DOUBLED-EDGED NATURE
However Ukraine additionally underlines how Musk just isn’t at all times the benevolent savior his followers make him out to be.
The billionaire threatened to chop off the nation’s Starlink lifeline after Ukrainian officers condemned him for placing ahead a peace plan, by way of Twitter, that included ceding territory to their invader. Musk has additionally made conflicting statements about his willingness to proceed funding some Starlink companies in Ukraine, even whereas in negotiations to have the Pentagon assist it.
Starlink has come below fireplace from astronomers, environmentalists and different satellite tv for pc operators over the sprawling constellation’s affect on the evening sky and its potential to create hazardous area junk. Whereas SpaceX has taken steps to deal with these area sustainability considerations, some stay unconvinced, significantly as SpaceX proposes to develop the constellation from the roughly 3,000 in the present day to greater than 30,000.
Extra satellites exacerbate the constellation’s potential for hurt, however in addition they come amid query marks over the speeds Starlink could be able to with out an improve because the community will get more and more congested.
In August, Starlink was denied practically $900 million in rural broadband subsidies from the FCC after failing to point out it might ship the companies it promised practically 643,000 properties and companies in the US. Whereas the FCC mentioned Starlink has actual promise, the regulator made some extent of not subsidizing know-how that wants extra growth to rise up to hurry. SpaceX is interesting the choice.
Musk routinely butts heads with the Securities and Change Fee, the U.S. monetary regulator, which fined him $20 million in 2018 for erroneously tweeting he had the funding to take his electrical automobile maker Tesla non-public for $420 a share.

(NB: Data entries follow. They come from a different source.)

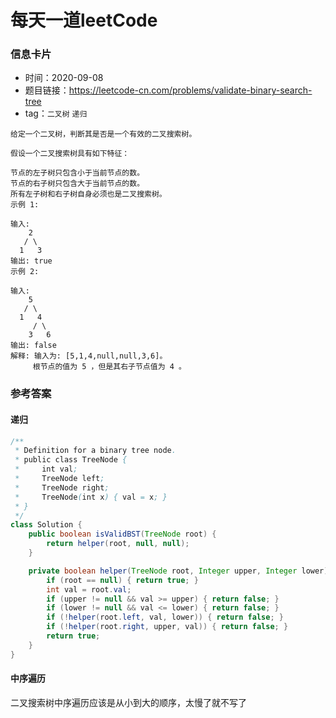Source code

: # 每天一道leetCode

### 信息卡片

- 时间：2020-09-08
- 题目链接：https://leetcode-cn.com/problems/validate-binary-search-tree
- tag：`二叉树` `递归`

```
给定一个二叉树，判断其是否是一个有效的二叉搜索树。

假设一个二叉搜索树具有如下特征：

节点的左子树只包含小于当前节点的数。
节点的右子树只包含大于当前节点的数。
所有左子树和右子树自身必须也是二叉搜索树。
示例 1:

输入:
    2
   / \
  1   3
输出: true
示例 2:

输入:
    5
   / \
  1   4
     / \
    3   6
输出: false
解释: 输入为: [5,1,4,null,null,3,6]。
     根节点的值为 5 ，但是其右子节点值为 4 。

```
### 参考答案

#### 递归

```java
/**
 * Definition for a binary tree node.
 * public class TreeNode {
 *     int val;
 *     TreeNode left;
 *     TreeNode right;
 *     TreeNode(int x) { val = x; }
 * }
 */
class Solution {
    public boolean isValidBST(TreeNode root) {
        return helper(root, null, null);
    }

    private boolean helper(TreeNode root, Integer upper, Integer lower) {
        if (root == null) { return true; }
        int val = root.val;
        if (upper != null && val >= upper) { return false; }
        if (lower != null && val <= lower) { return false; }
        if (!helper(root.left, val, lower)) { return false; }
        if (!helper(root.right, upper, val)) { return false; }
        return true;
    }
}
```
#### 中序遍历
二叉搜索树中序遍历应该是从小到大的顺序，太慢了就不写了
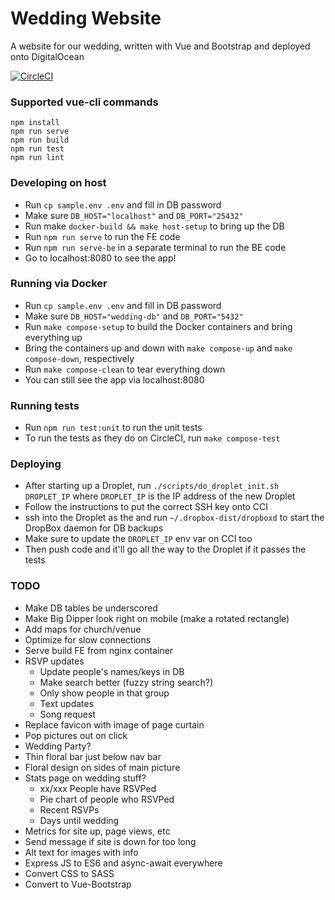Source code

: # Wedding Website
A website for our wedding, written with Vue and Bootstrap and deployed onto DigitalOcean

[![CircleCI](https://circleci.com/gh/sconnel42/wedding-website/tree/master.svg?style=svg)](https://circleci.com/gh/sconnel42/wedding-website/tree/master)

### Supported vue-cli commands
```
npm install
npm run serve
npm run build
npm run test
npm run lint
```

### Developing on host
- Run `cp sample.env .env` and fill in DB password
- Make sure `DB_HOST="localhost"` and `DB_PORT="25432"`
- Run make `docker-build && make host-setup` to bring up the DB
- Run `npm run serve` to run the FE code
- Run `npm run serve-be` in a separate terminal to run the BE code
- Go to localhost:8080 to see the app!


### Running via Docker
- Run `cp sample.env .env` and fill in DB password
- Make sure `DB_HOST="wedding-db"` and `DB_PORT="5432"`
- Run `make compose-setup` to build the Docker containers and bring everything up
- Bring the containers up and down with `make compose-up` and `make compose-down`, respectively
- Run `make compose-clean` to tear everything down
- You can still see the app via localhost:8080


### Running tests
- Run `npm run test:unit` to run the unit tests
- To run the tests as they do on CircleCI, run `make compose-test`


### Deploying
- After starting up a Droplet, run `./scripts/do_droplet_init.sh DROPLET_IP` where `DROPLET_IP` is the IP address of the new Droplet
- Follow the instructions to put the correct SSH key onto CCI
- ssh into the Droplet as the and run `~/.dropbox-dist/dropboxd` to start the DropBox daemon for DB backups
- Make sure to update the `DROPLET_IP` env var on CCI too
- Then push code and it'll go all the way to the Droplet if it passes the tests

### TODO
- Make DB tables be underscored
- Make Big Dipper look right on mobile (make a rotated rectangle)
- Add maps for church/venue
- Optimize for slow connections
- Serve build FE from nginx container
- RSVP updates
    - Update people's names/keys in DB
    - Make search better (fuzzy string search?)
    - Only show people in that group
    - Text updates
    - Song request
- Replace favicon with image of page curtain
- Pop pictures out on click
- Wedding Party?
- Thin floral bar just below nav bar
- Floral design on sides of main picture
- Stats page on wedding stuff?
    - xx/xxx People have RSVPed
    - Pie chart of people who RSVPed
    - Recent RSVPs
    - Days until wedding
- Metrics for site up, page views, etc
- Send message if site is down for too long
- Alt text for images with info
- Express JS to ES6 and async-await everywhere
- Convert CSS to SASS
- Convert to Vue-Bootstrap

Musk has additionally sparred with the Federal Aviation Administration, which licenses SpaceX’s launches. The kerfuffles have ranged from complaints in regards to the prolonged environmental evaluate for the corporate’s Boca Chica, Texas, launch web site to performing a suborbital take a look at flight of Starship there in December 2020 in violation of the phrases of its launch license. The FAA let SpaceX off after a short investigation.
SpaceX is now going through scrutiny from one more company. Eight former SpaceX workers filed complaints with the Nationwide Labor Relations Board Nov. 16 alleging that they had been illegally fired by the corporate in June for organizing actions protected below federal regulation.

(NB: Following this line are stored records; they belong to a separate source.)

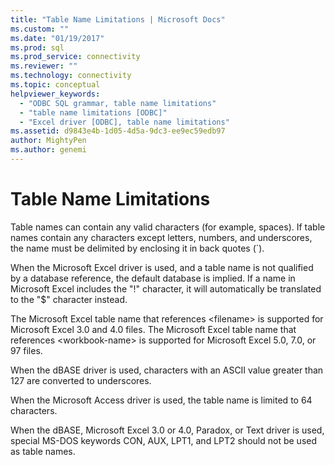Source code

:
 ```yaml
---
title: "Table Name Limitations | Microsoft Docs"
ms.custom: ""
ms.date: "01/19/2017"
ms.prod: sql
ms.prod_service: connectivity
ms.reviewer: ""
ms.technology: connectivity
ms.topic: conceptual
helpviewer_keywords: 
  - "ODBC SQL grammar, table name limitations"
  - "table name limitations [ODBC]"
  - "Excel driver [ODBC], table name limitations"
ms.assetid: d9843e4b-1d05-4d5a-9dc3-ee9ec59edb97
author: MightyPen
ms.author: genemi
---
```

# Table Name Limitations
Table names can contain any valid characters (for example, spaces). If table names contain any characters except letters, numbers, and underscores, the name must be delimited by enclosing it in back quotes (`).  
  
 When the Microsoft Excel driver is used, and a table name is not qualified by a database reference, the default database is implied. If a name in Microsoft Excel includes the "!" character, it will automatically be translated to the "$" character instead.  
  
 The Microsoft Excel table name that references \<filename> is supported for Microsoft Excel 3.0 and 4.0 files. The Microsoft Excel table name that references \<workbook-name> is supported for Microsoft Excel 5.0, 7.0, or 97 files.  
  
 When the dBASE driver is used, characters with an ASCII value greater than 127 are converted to underscores.  
  
 When the Microsoft Access driver is used, the table name is limited to 64 characters.  
  
 When the dBASE, Microsoft Excel 3.0 or 4.0, Paradox, or Text driver is used, special MS-DOS keywords CON, AUX, LPT1, and LPT2 should not be used as table names.
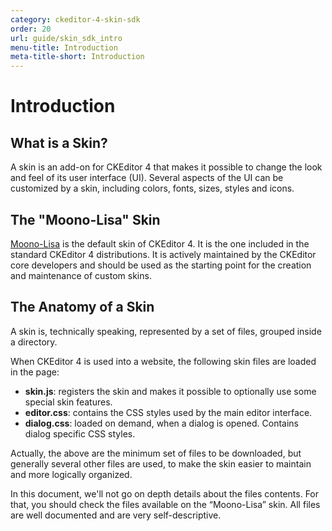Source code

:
 ```yaml
---
category: ckeditor-4-skin-sdk
order: 20
url: guide/skin_sdk_intro
menu-title: Introduction
meta-title-short: Introduction
---
```

<!--
Copyright (c) 2003-2023, CKSource Holding sp. z o.o. All rights reserved.
For licensing, see LICENSE.md.
-->

# Introduction

## What is a Skin?

A skin is an add-on for CKEditor 4 that makes it possible to change the look and feel of its user interface (UI). Several aspects of the UI can be customized by a skin, including colors, fonts, sizes, styles and icons.

## The "Moono-Lisa" Skin

[Moono-Lisa](https://ckeditor.com/cke4/addon/moono-lisa) is the default skin of CKEditor 4. It is the one included in the standard CKEditor 4 distributions. It is actively maintained by the CKEditor core developers and should be used as the starting point for the creation and maintenance of custom skins.

## The Anatomy of a Skin

A skin is, technically speaking, represented by a set of files, grouped inside a directory.

When CKEditor 4 is used into a website, the following skin files are loaded in the page:

* **skin.js**: registers the skin and makes it possible to optionally use some special skin features.
* **editor.css**: contains the CSS styles used by the main editor interface.
* **dialog.css**: loaded on demand, when a dialog is opened. Contains dialog specific CSS styles.

Actually, the above are the minimum set of files to be downloaded, but generally several other files are used, to make the skin easier to maintain and more logically organized.

In this document, we'll not go on depth details about the files contents. For that, you should check the files available on the “Moono-Lisa” skin. All files are well documented and are very self-descriptive.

These actions embrace circulating an open letter throughout the firm calling on SpaceX to formally distance itself from public feedback — together with tweets — by Musk. “As our CEO and most outstanding spokesperson, Elon is seen because the face of SpaceX—each Tweet that Elon sends is a de facto public assertion by the corporate,” they wrote.
Musk is no longer only a controversial Twitter person, but additionally a controversial Twitter proprietor and chief government. As he followers the firestorm in his efforts to remake that firm, each hour spent there’s an hour much less that could possibly be spent at SpaceX, the place he typically had a hands-on presence, significantly with Starship growth in Boca Chica. Musk’s non-public aircraft final visited the Brownsville, Texas, airport closest to Boca Chica in mid-October, earlier than the Twitter deal closed, based on a service — a Twitter account, in fact — that tracks the aircraft’s flights.
In late November, one particular person tweeted at Musk a meme exhibiting an individual, labeled Musk, lavishing consideration on one baby in a pool — Twitter — whereas the opposite, Tesla, is ignored and struggles to remain afloat. Beneath them is a skeleton on the backside of the ocean, labeled “Mars mission.”
“Mars plans are nonetheless transferring ahead,” Musk responded. Lots of his supporters little question consider him, however others have motive to surprise if his multiplanetary imaginative and prescient is now a bit blurry.
This text initially appeared within the December 2022 problem of SpaceNews journal.